= Thomas MacKenzie (Russian admiral) =

Thomas MacKenzie, also known as Foma Fomich Mekenzi (Фома́ Фоми́ч Меке́нзи; – ) was a Russian-Scottish rear admiral who founded the city of Sevastopol in service of the Russian Empire in 1783.

==Early life==

Of Scottish Catholic origin, he was born in the spring of 1740, two years after his parents' marriage. He was the son of another Thomas MacKenzie (Фома Калинович Мекензи) who was also a rear admiral in the service of Russia. His mother Ann MacKenzie (née Young) was the granddaughter of Admiral Thomas Gordon, Governor of Kronstadt.

Mackenzie entered into the Russian Navy in 1765 with the rank of midshipman, initially serving in the Baltic Sea. Later, with a rank of captain lieutenant, he took part in a number of battles in the Russo-Turkish War (1768–74), including the Battle of Nauplia (1770). He was wounded in the Battle of Chesma, where he served under Scottish-born Admiral Samuel Greig and commanded a fireship which contributed to the destruction of the Turkish fleet. On 9 July 1771 he was awarded the Order of St. George Fourth class. For distinction in this battle he was also promoted to captain of the second rank (equivalent to commander). On 21 April 1777 he was promoted to captain of the first rank (equivalent to captain).

==Sevastopol==

On 28 June 1782 he was promoted to captain of major-general rank, and on 1 January 1783 to rear admiral in the Black Sea fleet. With a squadron of nine frigates and some smaller ships, he wintered in the practically uninhabited bay of Akhtiar on the Crimean peninsula. He cleared the shore of forests and founded the city of Sevastopol on .

At MacKenzie's initiative the city was developed, with a shipyard, shops, hospital and church, as well as barracks and living quarters for officers. He worked to establish limestone quarries and developed the land to meet the supplies required by the wooden fleet, as well as food supplies.

He is considered the first commander-in-chief of the port of Sevastopol. The MacKenzie Hills (Мекензиевые горы) on the outskirts of the city are named in his honour, and he was given a farmstead there by Potemkin as a reward for his service.
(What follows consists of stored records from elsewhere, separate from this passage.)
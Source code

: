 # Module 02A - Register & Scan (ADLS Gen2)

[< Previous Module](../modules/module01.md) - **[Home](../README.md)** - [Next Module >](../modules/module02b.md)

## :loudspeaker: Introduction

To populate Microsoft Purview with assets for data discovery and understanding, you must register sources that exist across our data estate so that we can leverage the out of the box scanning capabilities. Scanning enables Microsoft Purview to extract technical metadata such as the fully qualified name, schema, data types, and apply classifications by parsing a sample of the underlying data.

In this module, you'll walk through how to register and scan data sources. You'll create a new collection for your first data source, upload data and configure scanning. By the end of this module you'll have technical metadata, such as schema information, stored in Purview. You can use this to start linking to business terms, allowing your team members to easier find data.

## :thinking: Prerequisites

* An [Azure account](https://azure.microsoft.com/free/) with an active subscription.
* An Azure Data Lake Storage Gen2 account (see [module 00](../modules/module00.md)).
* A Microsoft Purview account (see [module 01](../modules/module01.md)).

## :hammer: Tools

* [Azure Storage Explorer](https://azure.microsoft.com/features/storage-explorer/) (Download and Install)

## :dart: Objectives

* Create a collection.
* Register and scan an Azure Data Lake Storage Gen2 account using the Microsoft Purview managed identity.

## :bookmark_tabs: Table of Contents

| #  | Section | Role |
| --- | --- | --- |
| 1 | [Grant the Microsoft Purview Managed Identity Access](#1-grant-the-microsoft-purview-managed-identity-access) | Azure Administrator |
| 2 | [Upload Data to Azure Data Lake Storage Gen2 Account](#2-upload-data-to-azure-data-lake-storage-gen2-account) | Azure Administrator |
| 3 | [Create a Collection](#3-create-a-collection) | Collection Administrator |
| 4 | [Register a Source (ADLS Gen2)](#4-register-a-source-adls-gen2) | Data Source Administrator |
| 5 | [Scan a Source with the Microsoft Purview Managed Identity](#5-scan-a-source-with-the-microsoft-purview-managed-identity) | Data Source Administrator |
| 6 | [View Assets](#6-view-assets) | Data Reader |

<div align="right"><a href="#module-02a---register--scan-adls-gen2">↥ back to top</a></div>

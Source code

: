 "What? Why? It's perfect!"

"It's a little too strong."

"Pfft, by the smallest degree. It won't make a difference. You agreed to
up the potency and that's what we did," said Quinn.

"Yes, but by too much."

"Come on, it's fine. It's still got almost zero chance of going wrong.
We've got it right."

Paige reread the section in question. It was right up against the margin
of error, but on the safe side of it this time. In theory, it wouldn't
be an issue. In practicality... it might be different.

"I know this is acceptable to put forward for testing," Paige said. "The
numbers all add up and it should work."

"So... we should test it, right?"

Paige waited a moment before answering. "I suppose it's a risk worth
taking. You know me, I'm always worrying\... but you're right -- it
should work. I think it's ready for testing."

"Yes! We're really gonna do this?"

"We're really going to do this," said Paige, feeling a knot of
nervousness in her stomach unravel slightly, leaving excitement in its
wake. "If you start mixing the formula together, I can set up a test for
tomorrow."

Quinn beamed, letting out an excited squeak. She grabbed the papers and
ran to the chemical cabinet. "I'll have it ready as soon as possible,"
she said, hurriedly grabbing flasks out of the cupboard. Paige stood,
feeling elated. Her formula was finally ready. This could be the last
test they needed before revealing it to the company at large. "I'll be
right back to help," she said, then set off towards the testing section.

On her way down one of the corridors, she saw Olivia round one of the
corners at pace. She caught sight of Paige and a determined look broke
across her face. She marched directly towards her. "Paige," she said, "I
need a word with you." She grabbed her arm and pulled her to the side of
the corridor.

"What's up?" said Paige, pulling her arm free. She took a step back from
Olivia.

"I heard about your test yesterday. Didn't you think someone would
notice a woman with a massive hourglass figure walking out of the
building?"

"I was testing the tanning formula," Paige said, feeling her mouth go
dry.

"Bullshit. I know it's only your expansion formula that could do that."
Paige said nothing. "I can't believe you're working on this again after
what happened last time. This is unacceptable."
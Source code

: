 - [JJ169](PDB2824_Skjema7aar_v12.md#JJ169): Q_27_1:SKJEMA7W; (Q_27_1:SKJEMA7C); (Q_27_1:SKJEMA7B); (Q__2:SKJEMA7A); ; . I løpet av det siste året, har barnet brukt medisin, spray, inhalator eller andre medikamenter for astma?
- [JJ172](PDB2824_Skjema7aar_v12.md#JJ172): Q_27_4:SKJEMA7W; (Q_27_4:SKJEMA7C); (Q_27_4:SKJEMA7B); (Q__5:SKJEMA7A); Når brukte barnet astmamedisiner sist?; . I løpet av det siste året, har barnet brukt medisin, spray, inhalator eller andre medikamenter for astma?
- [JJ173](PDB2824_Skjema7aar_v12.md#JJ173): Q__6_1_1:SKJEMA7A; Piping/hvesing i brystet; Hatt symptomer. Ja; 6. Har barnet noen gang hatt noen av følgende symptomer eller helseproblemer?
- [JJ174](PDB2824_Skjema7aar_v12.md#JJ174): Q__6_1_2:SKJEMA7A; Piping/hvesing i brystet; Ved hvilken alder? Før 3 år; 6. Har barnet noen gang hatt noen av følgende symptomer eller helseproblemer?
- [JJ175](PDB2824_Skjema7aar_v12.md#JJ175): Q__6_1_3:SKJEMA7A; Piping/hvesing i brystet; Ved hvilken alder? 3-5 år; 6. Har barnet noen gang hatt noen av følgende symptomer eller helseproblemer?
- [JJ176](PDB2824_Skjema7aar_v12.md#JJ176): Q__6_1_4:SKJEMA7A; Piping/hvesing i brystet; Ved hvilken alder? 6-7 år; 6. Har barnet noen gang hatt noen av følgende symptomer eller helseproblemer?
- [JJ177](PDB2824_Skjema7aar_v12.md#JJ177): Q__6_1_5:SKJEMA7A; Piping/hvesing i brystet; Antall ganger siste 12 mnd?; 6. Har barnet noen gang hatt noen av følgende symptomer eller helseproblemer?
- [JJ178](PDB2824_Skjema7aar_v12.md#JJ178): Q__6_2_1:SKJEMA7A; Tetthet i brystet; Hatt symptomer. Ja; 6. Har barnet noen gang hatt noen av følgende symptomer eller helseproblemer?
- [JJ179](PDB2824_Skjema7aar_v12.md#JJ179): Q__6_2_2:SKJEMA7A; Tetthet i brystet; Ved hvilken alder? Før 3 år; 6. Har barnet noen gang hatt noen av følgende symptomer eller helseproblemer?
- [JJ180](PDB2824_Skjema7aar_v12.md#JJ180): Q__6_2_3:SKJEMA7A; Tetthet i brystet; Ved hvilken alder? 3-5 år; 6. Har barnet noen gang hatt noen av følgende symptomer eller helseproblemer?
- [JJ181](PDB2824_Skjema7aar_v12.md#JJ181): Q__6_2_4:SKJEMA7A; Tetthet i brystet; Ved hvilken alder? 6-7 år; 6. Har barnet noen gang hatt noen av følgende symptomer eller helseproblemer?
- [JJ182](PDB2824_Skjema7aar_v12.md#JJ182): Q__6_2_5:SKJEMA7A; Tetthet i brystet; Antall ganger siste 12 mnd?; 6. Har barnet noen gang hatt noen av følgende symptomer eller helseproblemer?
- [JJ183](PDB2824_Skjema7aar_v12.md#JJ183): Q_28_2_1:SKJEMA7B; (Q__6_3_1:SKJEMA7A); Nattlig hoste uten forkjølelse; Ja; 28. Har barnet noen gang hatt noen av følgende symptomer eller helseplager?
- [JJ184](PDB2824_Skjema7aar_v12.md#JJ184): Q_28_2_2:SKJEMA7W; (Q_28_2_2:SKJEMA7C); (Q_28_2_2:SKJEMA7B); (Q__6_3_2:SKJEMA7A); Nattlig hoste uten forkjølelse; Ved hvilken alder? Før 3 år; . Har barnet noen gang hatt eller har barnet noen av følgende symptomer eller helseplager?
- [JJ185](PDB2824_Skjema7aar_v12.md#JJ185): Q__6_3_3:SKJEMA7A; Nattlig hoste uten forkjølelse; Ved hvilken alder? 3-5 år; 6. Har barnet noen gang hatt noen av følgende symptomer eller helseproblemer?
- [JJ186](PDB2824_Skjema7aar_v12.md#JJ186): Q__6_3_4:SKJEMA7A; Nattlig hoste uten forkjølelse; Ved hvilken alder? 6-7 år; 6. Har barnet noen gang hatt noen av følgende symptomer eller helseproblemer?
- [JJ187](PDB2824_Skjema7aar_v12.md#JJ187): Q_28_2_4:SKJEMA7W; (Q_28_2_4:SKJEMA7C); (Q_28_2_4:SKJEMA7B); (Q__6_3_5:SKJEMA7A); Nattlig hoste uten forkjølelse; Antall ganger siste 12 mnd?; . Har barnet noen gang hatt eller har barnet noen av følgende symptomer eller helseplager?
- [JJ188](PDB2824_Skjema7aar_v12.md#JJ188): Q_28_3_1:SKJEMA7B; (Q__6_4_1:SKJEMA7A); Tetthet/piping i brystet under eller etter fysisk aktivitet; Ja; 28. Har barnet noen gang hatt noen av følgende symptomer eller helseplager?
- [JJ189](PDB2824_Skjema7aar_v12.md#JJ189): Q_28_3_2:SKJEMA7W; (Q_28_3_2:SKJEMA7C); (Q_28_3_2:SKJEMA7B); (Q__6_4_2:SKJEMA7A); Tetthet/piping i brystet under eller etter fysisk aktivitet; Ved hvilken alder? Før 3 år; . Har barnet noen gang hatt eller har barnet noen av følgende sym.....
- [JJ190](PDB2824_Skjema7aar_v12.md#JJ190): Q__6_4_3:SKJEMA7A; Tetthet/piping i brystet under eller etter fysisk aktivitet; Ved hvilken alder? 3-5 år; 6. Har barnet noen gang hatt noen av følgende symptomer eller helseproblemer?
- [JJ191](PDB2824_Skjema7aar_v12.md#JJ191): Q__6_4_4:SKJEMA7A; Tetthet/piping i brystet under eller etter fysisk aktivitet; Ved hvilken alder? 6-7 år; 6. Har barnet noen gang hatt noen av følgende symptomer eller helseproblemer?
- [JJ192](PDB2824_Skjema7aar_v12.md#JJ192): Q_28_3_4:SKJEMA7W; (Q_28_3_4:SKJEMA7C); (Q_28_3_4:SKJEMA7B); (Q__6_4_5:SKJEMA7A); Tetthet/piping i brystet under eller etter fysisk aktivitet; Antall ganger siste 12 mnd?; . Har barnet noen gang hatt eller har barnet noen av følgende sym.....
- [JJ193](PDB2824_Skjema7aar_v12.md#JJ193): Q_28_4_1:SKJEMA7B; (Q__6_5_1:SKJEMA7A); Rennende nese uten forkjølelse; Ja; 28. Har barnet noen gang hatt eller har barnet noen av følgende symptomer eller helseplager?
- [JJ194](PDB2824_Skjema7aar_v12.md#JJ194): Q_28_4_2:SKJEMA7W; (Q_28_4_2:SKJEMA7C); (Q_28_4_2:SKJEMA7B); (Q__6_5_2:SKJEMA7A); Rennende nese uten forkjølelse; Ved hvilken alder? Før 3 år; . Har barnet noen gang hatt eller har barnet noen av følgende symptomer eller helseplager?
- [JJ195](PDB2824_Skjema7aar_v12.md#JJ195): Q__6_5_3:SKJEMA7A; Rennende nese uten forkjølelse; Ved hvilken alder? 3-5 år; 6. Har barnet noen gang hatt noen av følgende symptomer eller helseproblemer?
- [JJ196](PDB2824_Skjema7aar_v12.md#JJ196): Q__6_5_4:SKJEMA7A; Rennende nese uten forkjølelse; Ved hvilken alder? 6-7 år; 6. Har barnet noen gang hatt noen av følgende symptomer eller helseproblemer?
He had a house in the city where Empress Catherine the Great would once later stay.

Making the most of limited resources, he did not always observe formalities in achieving results, which served as a motive for accusations of misuse of treasury funds. This undermined his health, and he died in Sevastopol on 10 January 1786.

==Descendants==
Thomas MacKenzie had a son born in England in 1781 to Maria Wady (or Wlady), named Thomas Henry Mackenzie, who became a Commander in the British Royal Navy.